How to complete this task →
For the records that follow, say how many lines have the word "style" in them. Write the number and nothing more.

- Opening Delimiter -

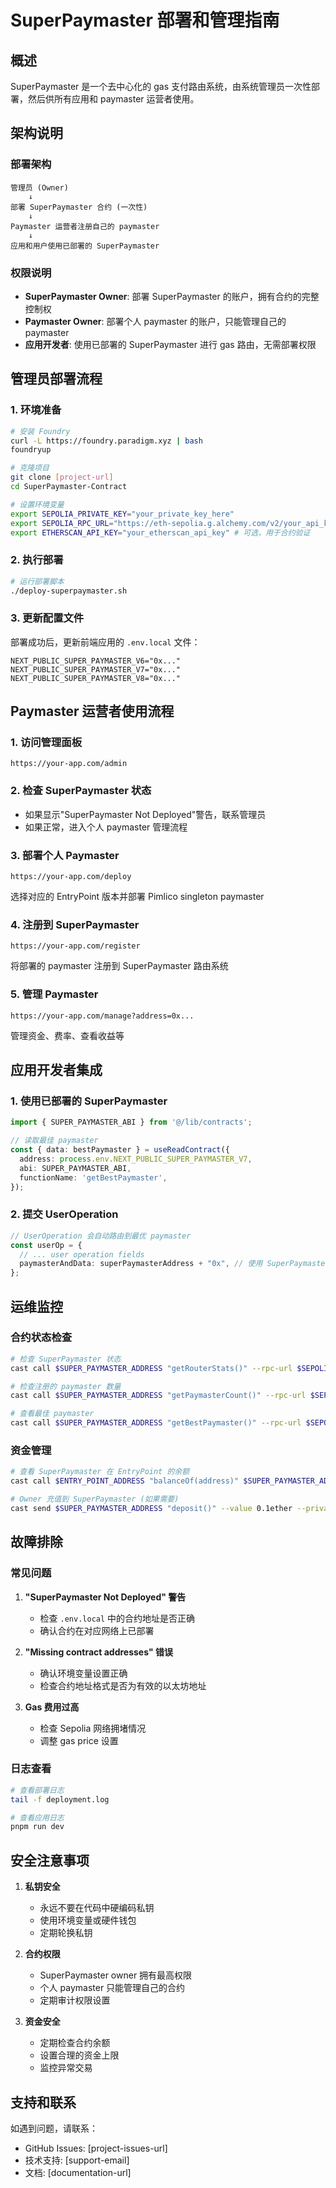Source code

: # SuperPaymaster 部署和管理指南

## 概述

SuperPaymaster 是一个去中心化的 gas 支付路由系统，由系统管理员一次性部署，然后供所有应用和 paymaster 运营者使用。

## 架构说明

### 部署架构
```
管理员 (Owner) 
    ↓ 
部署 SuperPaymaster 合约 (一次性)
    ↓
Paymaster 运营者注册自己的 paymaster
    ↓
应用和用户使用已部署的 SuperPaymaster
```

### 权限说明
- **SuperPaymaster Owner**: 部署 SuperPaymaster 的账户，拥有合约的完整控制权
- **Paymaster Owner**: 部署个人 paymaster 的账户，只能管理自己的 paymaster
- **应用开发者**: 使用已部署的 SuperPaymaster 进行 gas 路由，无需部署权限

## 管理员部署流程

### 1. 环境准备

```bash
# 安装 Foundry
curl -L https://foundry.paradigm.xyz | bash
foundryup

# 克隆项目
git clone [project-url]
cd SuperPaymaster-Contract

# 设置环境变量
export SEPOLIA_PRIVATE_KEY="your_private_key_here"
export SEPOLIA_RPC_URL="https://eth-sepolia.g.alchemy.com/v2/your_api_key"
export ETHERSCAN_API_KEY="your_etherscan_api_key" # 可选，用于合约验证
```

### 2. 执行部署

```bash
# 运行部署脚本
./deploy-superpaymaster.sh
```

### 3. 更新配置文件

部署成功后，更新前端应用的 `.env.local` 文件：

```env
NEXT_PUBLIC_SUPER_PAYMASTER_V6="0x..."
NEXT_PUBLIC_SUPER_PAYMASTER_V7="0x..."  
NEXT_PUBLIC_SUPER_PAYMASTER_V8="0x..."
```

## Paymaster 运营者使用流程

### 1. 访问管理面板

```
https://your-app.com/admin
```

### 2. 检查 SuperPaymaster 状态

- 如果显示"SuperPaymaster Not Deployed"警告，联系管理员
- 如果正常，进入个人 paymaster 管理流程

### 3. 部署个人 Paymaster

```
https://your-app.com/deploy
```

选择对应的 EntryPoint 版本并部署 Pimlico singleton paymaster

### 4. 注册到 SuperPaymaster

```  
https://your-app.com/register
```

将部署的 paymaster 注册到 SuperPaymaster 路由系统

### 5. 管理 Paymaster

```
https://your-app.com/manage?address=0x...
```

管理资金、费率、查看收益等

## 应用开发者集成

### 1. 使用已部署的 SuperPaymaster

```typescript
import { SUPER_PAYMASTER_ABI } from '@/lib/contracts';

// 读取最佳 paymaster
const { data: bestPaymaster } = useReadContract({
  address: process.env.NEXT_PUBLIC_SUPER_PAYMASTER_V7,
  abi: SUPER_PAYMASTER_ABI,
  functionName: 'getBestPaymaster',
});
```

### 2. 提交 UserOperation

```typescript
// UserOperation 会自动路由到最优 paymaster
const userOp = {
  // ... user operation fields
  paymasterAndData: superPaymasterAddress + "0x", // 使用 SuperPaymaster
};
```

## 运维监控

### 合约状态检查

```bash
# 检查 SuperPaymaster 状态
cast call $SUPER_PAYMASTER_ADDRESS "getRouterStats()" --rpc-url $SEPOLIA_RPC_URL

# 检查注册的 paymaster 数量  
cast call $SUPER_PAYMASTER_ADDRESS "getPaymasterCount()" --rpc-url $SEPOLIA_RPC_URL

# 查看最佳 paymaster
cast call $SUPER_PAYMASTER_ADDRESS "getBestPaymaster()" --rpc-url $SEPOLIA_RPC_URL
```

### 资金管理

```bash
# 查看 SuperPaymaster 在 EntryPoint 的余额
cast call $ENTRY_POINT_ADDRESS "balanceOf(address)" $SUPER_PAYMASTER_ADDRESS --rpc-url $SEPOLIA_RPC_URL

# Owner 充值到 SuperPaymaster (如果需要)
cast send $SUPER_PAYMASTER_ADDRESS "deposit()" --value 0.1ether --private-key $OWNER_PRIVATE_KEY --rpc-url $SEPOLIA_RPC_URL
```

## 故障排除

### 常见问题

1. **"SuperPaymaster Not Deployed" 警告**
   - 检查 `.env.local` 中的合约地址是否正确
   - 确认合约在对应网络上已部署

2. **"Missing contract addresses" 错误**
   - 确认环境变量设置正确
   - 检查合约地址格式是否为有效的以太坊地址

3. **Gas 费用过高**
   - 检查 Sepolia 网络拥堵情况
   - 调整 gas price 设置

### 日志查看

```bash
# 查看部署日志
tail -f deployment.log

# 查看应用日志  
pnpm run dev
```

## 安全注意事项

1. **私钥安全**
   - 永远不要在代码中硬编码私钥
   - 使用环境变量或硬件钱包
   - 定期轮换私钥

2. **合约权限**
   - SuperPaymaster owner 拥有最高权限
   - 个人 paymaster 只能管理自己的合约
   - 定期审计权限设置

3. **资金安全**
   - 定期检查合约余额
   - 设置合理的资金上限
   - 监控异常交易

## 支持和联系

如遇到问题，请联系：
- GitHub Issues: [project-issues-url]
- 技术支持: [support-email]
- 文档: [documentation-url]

- Closing Delimiter -
- Opening Delimiter -

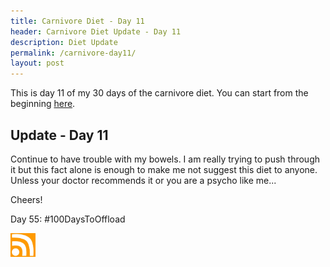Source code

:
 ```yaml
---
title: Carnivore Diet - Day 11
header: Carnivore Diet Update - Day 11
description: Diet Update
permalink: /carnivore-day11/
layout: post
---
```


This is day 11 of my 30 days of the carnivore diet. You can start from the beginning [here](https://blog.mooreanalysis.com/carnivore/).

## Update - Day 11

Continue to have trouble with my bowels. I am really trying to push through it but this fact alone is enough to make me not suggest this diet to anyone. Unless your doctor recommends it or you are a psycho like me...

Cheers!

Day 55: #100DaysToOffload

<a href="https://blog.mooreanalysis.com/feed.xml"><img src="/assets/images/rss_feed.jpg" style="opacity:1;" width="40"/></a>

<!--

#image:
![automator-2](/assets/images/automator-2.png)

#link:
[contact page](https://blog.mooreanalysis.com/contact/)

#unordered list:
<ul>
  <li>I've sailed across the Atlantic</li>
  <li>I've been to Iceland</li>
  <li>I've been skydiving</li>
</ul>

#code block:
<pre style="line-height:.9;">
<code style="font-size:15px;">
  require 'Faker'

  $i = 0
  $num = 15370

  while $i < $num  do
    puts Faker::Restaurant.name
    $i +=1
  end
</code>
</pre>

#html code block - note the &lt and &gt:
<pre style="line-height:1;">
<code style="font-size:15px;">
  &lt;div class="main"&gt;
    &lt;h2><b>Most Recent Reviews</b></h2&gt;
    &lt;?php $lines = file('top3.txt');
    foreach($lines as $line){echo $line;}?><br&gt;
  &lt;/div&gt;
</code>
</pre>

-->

- Closing Delimiter -
- Opening Delimiter -

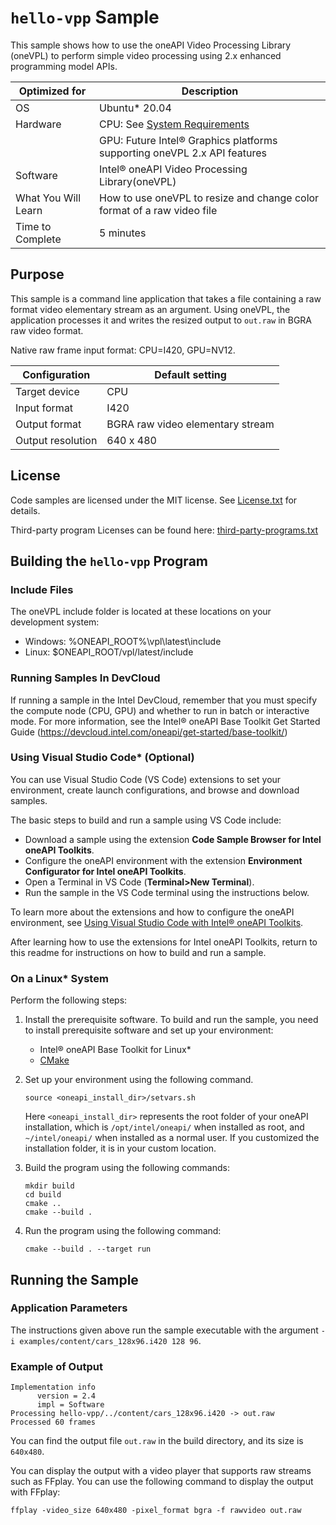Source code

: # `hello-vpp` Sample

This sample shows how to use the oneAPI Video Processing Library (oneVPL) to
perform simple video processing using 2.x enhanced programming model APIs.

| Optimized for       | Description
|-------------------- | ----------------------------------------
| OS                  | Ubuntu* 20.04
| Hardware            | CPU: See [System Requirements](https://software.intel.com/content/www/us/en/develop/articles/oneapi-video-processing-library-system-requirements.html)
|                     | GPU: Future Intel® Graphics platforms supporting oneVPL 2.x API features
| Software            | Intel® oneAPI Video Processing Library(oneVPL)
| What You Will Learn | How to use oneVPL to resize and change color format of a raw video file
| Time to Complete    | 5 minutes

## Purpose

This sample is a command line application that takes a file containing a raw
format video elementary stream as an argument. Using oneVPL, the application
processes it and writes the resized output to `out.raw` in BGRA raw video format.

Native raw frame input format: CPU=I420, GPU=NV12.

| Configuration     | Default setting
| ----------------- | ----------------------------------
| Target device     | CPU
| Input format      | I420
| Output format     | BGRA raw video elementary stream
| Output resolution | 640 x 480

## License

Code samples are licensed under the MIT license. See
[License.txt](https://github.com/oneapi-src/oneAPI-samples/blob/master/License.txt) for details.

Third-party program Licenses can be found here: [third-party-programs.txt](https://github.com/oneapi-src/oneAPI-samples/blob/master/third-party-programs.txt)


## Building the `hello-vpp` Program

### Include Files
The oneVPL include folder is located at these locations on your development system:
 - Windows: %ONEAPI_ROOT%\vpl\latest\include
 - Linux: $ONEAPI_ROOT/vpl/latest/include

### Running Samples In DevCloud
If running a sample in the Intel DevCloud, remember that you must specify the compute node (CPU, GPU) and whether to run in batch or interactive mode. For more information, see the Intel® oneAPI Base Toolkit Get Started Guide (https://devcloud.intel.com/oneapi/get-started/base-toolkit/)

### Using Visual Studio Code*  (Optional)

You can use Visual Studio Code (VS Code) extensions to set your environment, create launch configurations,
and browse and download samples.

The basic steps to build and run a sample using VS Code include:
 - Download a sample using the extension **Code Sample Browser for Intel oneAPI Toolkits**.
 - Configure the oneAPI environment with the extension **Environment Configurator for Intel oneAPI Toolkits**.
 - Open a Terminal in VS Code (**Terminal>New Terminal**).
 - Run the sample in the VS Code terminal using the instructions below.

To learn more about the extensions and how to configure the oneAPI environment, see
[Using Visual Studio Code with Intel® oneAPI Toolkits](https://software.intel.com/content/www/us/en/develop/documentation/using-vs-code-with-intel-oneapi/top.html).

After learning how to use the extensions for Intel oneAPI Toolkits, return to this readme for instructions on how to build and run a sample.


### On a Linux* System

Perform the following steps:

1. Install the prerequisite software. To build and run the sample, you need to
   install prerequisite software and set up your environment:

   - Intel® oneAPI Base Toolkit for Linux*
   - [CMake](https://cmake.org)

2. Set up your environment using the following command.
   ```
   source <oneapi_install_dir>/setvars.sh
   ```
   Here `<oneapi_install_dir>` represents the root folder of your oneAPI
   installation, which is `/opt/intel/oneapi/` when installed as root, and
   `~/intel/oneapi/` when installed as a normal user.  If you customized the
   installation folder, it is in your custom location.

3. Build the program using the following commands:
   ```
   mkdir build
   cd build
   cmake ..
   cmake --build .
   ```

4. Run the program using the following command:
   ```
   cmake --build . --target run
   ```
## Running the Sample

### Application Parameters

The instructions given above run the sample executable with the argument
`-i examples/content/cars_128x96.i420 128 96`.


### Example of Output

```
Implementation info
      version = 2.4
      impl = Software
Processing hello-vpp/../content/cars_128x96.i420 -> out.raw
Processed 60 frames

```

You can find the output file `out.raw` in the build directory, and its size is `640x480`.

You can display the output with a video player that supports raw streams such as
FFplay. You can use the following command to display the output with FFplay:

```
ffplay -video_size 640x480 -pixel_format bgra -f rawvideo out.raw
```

- Closing Delimiter -

Exercise response →
5